[[ THE DATA open ]]
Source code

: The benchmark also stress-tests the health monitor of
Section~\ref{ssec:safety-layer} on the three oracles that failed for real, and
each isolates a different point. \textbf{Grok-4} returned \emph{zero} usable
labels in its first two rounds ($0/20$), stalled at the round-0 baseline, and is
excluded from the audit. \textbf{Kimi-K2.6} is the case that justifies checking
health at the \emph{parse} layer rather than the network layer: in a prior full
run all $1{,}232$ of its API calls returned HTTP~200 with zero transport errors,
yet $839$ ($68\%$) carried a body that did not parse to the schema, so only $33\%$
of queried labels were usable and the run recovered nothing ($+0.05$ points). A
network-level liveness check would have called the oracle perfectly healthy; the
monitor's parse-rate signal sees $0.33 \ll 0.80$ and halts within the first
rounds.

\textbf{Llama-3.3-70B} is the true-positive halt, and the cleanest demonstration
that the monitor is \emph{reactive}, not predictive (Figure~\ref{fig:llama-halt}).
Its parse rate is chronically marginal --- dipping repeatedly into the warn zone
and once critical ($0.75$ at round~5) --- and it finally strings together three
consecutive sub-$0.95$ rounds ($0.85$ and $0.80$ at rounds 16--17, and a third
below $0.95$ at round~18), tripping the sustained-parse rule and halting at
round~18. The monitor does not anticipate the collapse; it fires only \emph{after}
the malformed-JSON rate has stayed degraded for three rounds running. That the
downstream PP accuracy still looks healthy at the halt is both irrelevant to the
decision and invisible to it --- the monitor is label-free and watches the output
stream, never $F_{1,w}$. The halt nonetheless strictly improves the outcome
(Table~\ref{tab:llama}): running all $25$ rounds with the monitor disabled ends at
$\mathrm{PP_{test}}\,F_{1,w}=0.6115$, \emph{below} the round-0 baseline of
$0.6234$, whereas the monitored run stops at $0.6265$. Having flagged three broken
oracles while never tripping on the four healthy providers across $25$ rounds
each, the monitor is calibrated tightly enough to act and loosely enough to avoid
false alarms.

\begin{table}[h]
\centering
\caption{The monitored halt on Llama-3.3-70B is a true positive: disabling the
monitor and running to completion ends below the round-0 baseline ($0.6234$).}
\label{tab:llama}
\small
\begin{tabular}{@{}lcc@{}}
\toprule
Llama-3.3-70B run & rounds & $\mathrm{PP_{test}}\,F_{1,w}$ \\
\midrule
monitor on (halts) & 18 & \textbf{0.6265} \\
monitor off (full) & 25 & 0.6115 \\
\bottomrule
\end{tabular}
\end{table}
[[ THE DATA closed ]]
[[ THE DATA open ]]
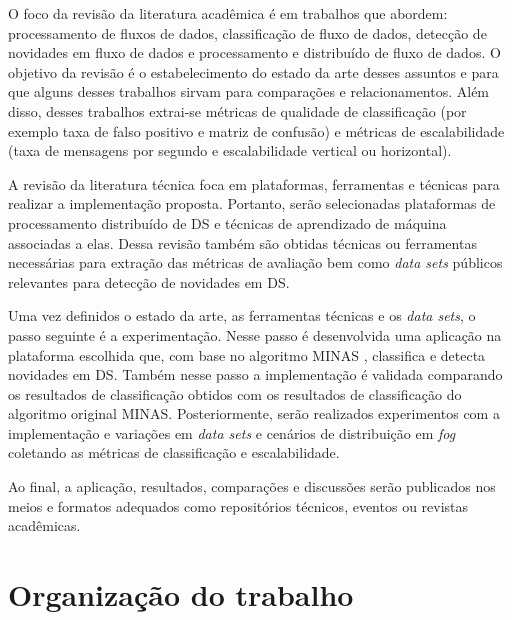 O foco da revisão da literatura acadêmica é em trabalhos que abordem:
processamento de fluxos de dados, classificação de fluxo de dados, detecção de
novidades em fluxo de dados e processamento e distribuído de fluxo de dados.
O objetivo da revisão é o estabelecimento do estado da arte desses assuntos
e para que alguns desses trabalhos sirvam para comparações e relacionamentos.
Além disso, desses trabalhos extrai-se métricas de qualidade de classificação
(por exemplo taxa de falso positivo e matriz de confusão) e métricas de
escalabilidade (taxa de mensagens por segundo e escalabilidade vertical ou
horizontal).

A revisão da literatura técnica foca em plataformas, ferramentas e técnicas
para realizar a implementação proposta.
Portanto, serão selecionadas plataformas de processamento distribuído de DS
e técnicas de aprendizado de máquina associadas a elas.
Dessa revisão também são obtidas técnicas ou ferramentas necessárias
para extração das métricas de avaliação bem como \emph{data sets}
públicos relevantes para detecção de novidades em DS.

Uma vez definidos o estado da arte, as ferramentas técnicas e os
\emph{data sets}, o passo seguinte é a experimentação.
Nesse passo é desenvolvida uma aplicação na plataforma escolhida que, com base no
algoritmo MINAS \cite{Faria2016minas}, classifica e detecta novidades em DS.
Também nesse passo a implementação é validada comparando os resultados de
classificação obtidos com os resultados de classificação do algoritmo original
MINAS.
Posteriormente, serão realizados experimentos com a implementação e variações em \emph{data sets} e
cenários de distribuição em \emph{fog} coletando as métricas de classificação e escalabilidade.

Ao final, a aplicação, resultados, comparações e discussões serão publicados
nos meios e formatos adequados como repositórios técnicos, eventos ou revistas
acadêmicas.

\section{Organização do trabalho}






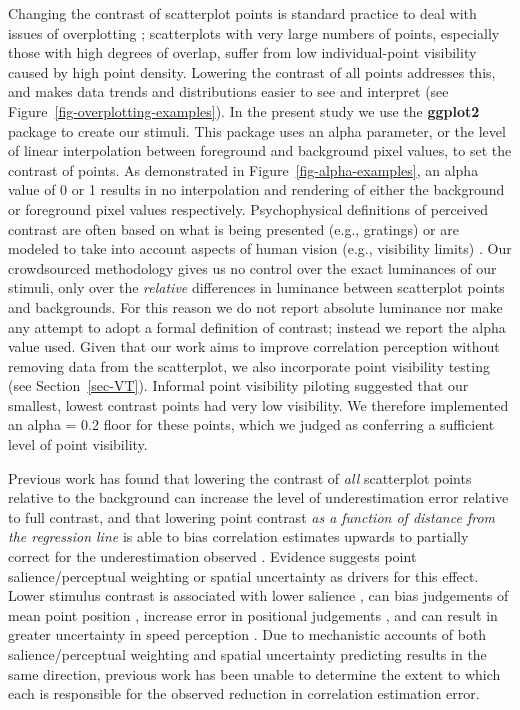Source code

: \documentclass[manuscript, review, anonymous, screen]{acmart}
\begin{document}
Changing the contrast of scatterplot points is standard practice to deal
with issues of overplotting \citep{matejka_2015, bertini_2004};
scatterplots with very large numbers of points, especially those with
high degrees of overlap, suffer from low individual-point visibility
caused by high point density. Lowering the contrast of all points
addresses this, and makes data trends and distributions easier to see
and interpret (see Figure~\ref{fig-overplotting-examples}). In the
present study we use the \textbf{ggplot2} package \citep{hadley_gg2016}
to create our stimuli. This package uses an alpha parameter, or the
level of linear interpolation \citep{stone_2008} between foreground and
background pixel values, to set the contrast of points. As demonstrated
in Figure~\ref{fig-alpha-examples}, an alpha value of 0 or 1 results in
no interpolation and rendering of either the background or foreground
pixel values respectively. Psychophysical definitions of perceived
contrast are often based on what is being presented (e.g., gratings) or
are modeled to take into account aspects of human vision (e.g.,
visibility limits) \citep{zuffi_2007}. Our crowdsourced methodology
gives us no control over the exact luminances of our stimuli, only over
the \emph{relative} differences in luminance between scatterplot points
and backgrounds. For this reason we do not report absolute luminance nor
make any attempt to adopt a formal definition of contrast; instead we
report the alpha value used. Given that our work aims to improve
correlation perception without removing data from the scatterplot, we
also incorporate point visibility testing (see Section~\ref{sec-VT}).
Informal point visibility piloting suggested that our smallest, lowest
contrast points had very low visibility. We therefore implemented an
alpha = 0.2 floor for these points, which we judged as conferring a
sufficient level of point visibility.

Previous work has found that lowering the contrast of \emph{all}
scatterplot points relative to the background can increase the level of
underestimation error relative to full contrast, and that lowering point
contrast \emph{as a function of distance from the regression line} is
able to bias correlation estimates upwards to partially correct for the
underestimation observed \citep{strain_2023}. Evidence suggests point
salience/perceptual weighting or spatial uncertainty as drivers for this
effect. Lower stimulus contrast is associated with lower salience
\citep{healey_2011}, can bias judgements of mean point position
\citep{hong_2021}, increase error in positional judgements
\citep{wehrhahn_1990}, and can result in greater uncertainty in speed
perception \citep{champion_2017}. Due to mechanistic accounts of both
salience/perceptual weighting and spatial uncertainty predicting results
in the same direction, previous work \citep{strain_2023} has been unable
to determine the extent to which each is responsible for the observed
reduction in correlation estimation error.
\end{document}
[[ THE DATA closed ]]
[[ THE DATA open ]]
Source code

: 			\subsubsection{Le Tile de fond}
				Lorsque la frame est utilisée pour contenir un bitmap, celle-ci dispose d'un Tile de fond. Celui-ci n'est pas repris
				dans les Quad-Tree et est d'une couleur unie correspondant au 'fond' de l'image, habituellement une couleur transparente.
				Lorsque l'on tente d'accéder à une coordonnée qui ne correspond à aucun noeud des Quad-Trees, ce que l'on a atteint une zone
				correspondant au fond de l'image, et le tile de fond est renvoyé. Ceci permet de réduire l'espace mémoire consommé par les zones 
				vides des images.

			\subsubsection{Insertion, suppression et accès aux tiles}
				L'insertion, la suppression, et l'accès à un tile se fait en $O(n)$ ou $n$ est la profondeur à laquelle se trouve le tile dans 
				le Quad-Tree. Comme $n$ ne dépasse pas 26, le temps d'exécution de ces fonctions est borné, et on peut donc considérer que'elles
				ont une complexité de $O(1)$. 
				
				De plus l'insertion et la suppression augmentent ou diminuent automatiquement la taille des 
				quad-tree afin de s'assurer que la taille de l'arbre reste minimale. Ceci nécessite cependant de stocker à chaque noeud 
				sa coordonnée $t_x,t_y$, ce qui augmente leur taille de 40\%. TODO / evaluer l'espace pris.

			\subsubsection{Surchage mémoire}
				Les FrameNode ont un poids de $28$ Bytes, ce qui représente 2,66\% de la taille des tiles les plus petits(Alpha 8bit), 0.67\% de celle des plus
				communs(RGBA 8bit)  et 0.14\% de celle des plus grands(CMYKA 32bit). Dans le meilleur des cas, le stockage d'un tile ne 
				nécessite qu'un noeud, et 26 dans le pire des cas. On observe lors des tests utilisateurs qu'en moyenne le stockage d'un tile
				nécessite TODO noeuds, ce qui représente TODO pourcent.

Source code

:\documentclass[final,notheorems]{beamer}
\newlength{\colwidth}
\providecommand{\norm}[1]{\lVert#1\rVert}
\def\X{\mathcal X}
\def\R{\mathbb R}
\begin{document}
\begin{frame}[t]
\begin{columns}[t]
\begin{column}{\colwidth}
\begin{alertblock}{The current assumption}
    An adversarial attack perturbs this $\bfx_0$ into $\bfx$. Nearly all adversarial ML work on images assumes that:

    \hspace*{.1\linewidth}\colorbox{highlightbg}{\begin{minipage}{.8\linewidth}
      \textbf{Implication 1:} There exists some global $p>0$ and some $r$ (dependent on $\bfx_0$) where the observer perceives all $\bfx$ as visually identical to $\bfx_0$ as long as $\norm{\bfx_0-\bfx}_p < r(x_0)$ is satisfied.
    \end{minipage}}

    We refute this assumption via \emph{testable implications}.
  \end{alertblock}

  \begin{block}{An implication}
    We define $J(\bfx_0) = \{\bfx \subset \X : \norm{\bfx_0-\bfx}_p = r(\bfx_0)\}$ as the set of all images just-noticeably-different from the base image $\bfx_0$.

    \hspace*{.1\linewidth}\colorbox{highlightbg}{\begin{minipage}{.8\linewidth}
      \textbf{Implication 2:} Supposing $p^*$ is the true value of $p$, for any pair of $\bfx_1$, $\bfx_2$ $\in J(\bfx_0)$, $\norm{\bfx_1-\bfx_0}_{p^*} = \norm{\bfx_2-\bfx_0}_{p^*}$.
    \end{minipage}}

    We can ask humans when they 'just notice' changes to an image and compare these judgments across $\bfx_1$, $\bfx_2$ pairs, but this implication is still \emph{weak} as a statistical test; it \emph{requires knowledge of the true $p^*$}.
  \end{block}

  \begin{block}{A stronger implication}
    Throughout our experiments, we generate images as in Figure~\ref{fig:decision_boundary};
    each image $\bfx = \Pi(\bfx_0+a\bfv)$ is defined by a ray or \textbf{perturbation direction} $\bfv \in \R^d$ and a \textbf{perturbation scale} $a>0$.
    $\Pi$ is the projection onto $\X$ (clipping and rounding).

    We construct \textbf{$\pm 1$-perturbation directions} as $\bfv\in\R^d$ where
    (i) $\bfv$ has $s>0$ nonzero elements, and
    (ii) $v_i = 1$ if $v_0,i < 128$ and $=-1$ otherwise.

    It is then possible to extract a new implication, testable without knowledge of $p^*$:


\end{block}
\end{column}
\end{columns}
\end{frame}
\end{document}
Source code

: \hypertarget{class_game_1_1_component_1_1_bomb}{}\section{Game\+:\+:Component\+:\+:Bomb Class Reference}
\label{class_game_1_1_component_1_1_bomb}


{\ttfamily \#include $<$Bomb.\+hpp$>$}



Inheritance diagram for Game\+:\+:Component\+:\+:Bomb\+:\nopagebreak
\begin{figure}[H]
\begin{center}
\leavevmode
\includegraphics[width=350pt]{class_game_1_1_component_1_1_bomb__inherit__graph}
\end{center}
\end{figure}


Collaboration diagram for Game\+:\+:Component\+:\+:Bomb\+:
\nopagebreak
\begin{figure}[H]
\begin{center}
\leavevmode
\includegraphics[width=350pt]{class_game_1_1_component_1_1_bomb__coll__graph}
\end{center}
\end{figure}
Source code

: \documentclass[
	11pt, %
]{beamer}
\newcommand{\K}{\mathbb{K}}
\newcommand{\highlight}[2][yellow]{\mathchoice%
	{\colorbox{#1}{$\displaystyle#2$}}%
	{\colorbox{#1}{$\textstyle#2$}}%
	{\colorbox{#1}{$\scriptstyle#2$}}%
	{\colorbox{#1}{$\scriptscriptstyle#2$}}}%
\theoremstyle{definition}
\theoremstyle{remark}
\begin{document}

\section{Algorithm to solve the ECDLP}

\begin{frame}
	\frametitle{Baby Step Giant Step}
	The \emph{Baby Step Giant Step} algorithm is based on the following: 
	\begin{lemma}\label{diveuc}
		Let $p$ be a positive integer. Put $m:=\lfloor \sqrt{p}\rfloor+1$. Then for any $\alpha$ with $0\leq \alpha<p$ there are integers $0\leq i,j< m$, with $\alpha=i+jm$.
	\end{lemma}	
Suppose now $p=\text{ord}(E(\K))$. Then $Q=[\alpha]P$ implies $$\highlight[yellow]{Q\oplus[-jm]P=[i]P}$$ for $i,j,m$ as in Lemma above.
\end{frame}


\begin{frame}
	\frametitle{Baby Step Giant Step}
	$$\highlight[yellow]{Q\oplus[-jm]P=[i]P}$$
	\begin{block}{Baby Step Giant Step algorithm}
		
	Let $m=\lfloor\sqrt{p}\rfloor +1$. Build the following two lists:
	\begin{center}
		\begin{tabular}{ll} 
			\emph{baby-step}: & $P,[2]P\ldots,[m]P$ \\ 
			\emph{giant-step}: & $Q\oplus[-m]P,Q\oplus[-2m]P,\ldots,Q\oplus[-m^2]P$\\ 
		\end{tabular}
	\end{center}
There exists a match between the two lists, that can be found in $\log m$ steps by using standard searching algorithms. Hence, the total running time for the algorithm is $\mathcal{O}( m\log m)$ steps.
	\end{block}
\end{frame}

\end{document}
[[ THE DATA closed ]]
# WORK TASK:
Look above for the line with "Além disso, desses" and the line with "para realizar a implementação proposta.". Write out those two lines and all the lines between them, exactly, and no others.

# RESPONSE TO THIS EXERCISE:
Além disso, desses trabalhos extrai-se métricas de qualidade de classificação
(por exemplo taxa de falso positivo e matriz de confusão) e métricas de
escalabilidade (taxa de mensagens por segundo e escalabilidade vertical ou
horizontal).

A revisão da literatura técnica foca em plataformas, ferramentas e técnicas
para realizar a implementação proposta.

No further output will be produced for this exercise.